- **What you are asked to do**
The expected result is a word-for-word copy of the entries, minus any pictures.

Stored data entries
━━━━
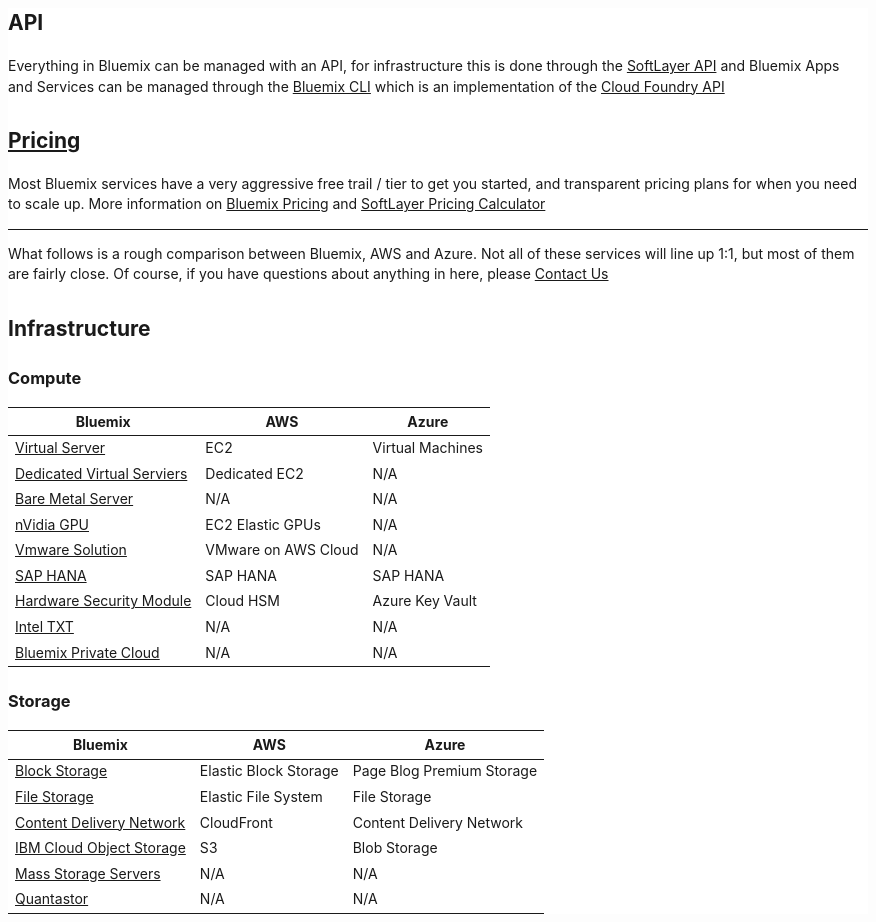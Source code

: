 ## API
Everything in Bluemix can be managed with an API, for infrastructure this is done through the [SoftLayer API](http://sldn.softlayer.com/) and Bluemix Apps and Services can be managed through the [Bluemix CLI](https://console.ng.bluemix.net/docs/cli/reference/cfcommands/index.html) which is an implementation of the [Cloud Foundry API](https://apidocs.cloudfoundry.org/247/)

## [Pricing](https://www.ibm.com/cloud-computing/bluemix/pricing)
Most Bluemix services have a very aggressive free trail / tier to get you started, and transparent pricing plans for when you need to scale up. More information on [Bluemix Pricing](https://console.ng.bluemix.net/docs/pricing/index.html#pricing) and [SoftLayer Pricing Calculator](http://www.softlayer.com/tco/)

------------

What follows is a rough comparison between Bluemix, AWS and Azure. Not all of these services will line up 1:1, but most of them are fairly close. Of course, if you have questions about anything in here, please [Contact Us](https://www.ibm.com/cloud-computing/bluemix/contact-us)

## Infrastructure
### Compute

Bluemix | AWS | Azure 
 ------ | ----- | ----- 
 [Virtual Server](https://console.ng.bluemix.net/catalog/infrastructure/virtual-server-hourly/) | EC2   |  Virtual Machines   
 [Dedicated Virtual Serviers](https://www.ibm.com/cloud-computing/bluemix/virtual-servers) | Dedicated EC2 | N/A
 [Bare Metal Server](https://console.ng.bluemix.net/catalog/infrastructure/bare-metal-server-monthly/) |  N/A | N/A 
 [nVidia GPU](http://www.softlayer.com/gpu) | EC2 Elastic GPUs | N/A
 [Vmware Solution](https://www.ibm.com/cloud-computing/solutions/ibm-vmware/console/) | VMware on AWS Cloud| N/A 
 [SAP HANA](https://www.ibm.com/cloud-computing/bluemix/sap-bare-metal-servers) | SAP HANA | SAP HANA
 [Hardware Security Module](https://www.ibm.com/cloud-computing/bluemix/hardware-security-module) | Cloud HSM | Azure Key Vault
 [Intel TXT](https://www.ibm.com/cloud-computing/bluemix/intel-txt) | N/A | N/A
 [Bluemix Private Cloud](https://www.ibm.com/cloud-computing/bluemix/bluemix-private-cloud) | N/A | N/A



### Storage
Bluemix | AWS | Azure 
 ------ | --- | ----- 
 [Block Storage](https://console.ng.bluemix.net/catalog/infrastructure/block-storage---performance/) | Elastic Block Storage|  Page Blog Premium Storage 
 [File Storage](https://console.ng.bluemix.net/catalog/infrastructure/file-storage---performance/) | Elastic File System | File Storage  
 [Content Delivery Network](https://console.ng.bluemix.net/catalog/infrastructure/content-delivery-network/) | CloudFront | Content Delivery Network  
 [IBM Cloud Object Storage](https://console.ng.bluemix.net/catalog/infrastructure/ibm-cloud-object-storage--s3-api-open-trial/) | S3 | Blob Storage  
 [Mass Storage Servers](https://www.ibm.com/cloud-computing/bluemix/mass-storage-servers) | N/A | N/A
 [Quantastor](https://www.ibm.com/cloud-computing/bluemix/quantastor) | N/A | N/A
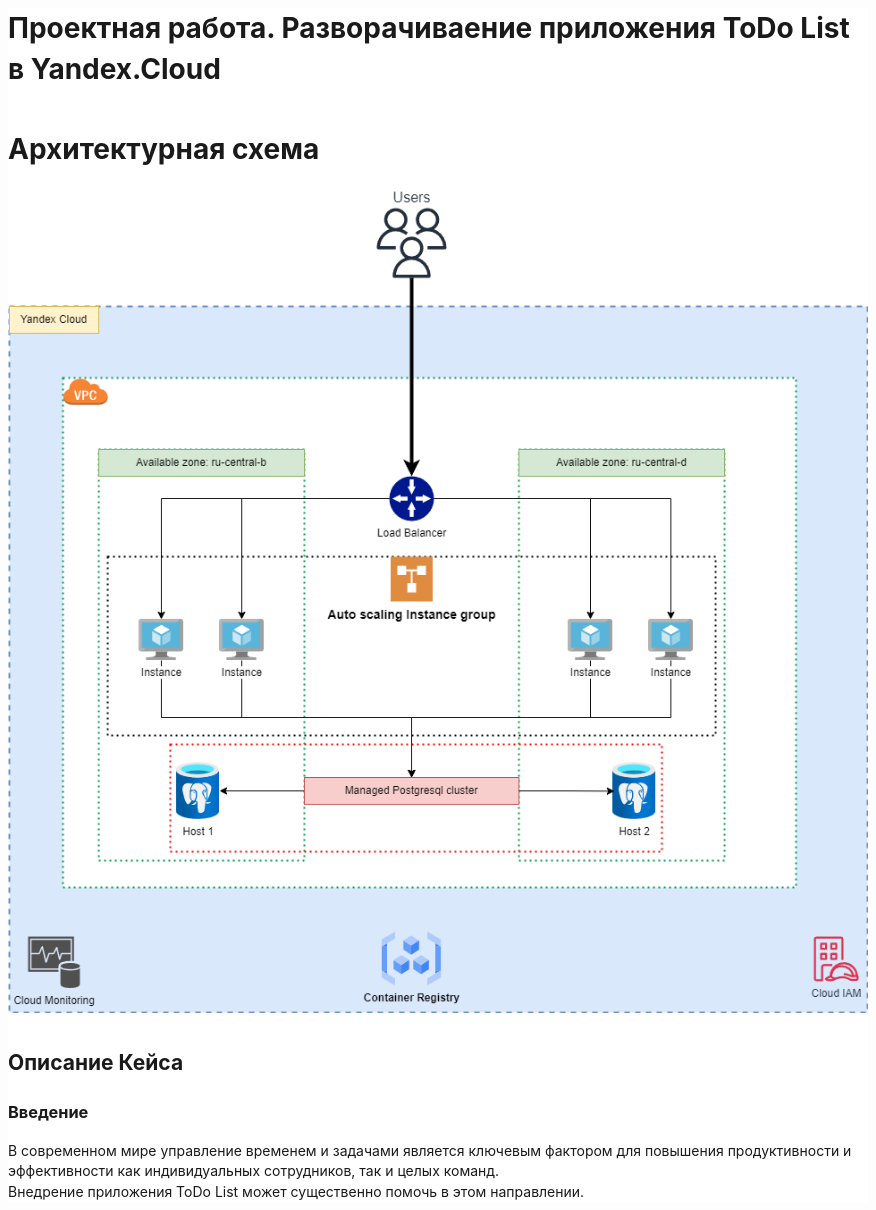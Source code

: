 # Проектная работа. Разворачиваение приложения ToDo List в Yandex.Cloud

# Архитектурная схема
![img.png](files/Schema.png)

## Описание Кейса
### Введение
В современном мире управление временем и задачами является ключевым фактором для повышения продуктивности и эффективности как индивидуальных сотрудников, так и целых команд. <br>
Внедрение приложения ToDo List может существенно помочь в этом направлении.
━━━━
- **Answer for the task**
Source code

: ## API
Everything in Bluemix can be managed with an API, for infrastructure this is done through the [SoftLayer API](http://sldn.softlayer.com/) and Bluemix Apps and Services can be managed through the [Bluemix CLI](https://console.ng.bluemix.net/docs/cli/reference/cfcommands/index.html) which is an implementation of the [Cloud Foundry API](https://apidocs.cloudfoundry.org/247/)

## [Pricing](https://www.ibm.com/cloud-computing/bluemix/pricing)
Most Bluemix services have a very aggressive free trail / tier to get you started, and transparent pricing plans for when you need to scale up. More information on [Bluemix Pricing](https://console.ng.bluemix.net/docs/pricing/index.html#pricing) and [SoftLayer Pricing Calculator](http://www.softlayer.com/tco/)

------------

What follows is a rough comparison between Bluemix, AWS and Azure. Not all of these services will line up 1:1, but most of them are fairly close. Of course, if you have questions about anything in here, please [Contact Us](https://www.ibm.com/cloud-computing/bluemix/contact-us)

## Infrastructure
### Compute

Bluemix | AWS | Azure 
 ------ | ----- | ----- 
 [Virtual Server](https://console.ng.bluemix.net/catalog/infrastructure/virtual-server-hourly/) | EC2   |  Virtual Machines   
 [Dedicated Virtual Serviers](https://www.ibm.com/cloud-computing/bluemix/virtual-servers) | Dedicated EC2 | N/A
 [Bare Metal Server](https://console.ng.bluemix.net/catalog/infrastructure/bare-metal-server-monthly/) |  N/A | N/A 
 [nVidia GPU](http://www.softlayer.com/gpu) | EC2 Elastic GPUs | N/A
 [Vmware Solution](https://www.ibm.com/cloud-computing/solutions/ibm-vmware/console/) | VMware on AWS Cloud| N/A 
 [SAP HANA](https://www.ibm.com/cloud-computing/bluemix/sap-bare-metal-servers) | SAP HANA | SAP HANA
 [Hardware Security Module](https://www.ibm.com/cloud-computing/bluemix/hardware-security-module) | Cloud HSM | Azure Key Vault
 [Intel TXT](https://www.ibm.com/cloud-computing/bluemix/intel-txt) | N/A | N/A
 [Bluemix Private Cloud](https://www.ibm.com/cloud-computing/bluemix/bluemix-private-cloud) | N/A | N/A



### Storage
Bluemix | AWS | Azure 
 ------ | --- | ----- 
 [Block Storage](https://console.ng.bluemix.net/catalog/infrastructure/block-storage---performance/) | Elastic Block Storage|  Page Blog Premium Storage 
 [File Storage](https://console.ng.bluemix.net/catalog/infrastructure/file-storage---performance/) | Elastic File System | File Storage  
 [Content Delivery Network](https://console.ng.bluemix.net/catalog/infrastructure/content-delivery-network/) | CloudFront | Content Delivery Network  
 [IBM Cloud Object Storage](https://console.ng.bluemix.net/catalog/infrastructure/ibm-cloud-object-storage--s3-api-open-trial/) | S3 | Blob Storage  
 [Mass Storage Servers](https://www.ibm.com/cloud-computing/bluemix/mass-storage-servers) | N/A | N/A
 [Quantastor](https://www.ibm.com/cloud-computing/bluemix/quantastor) | N/A | N/A
Source code

: # Проектная работа. Разворачиваение приложения ToDo List в Yandex.Cloud

# Архитектурная схема
![img.png](files/Schema.png)

## Описание Кейса
### Введение
В современном мире управление временем и задачами является ключевым фактором для повышения продуктивности и эффективности как индивидуальных сотрудников, так и целых команд. <br>
Внедрение приложения ToDo List может существенно помочь в этом направлении.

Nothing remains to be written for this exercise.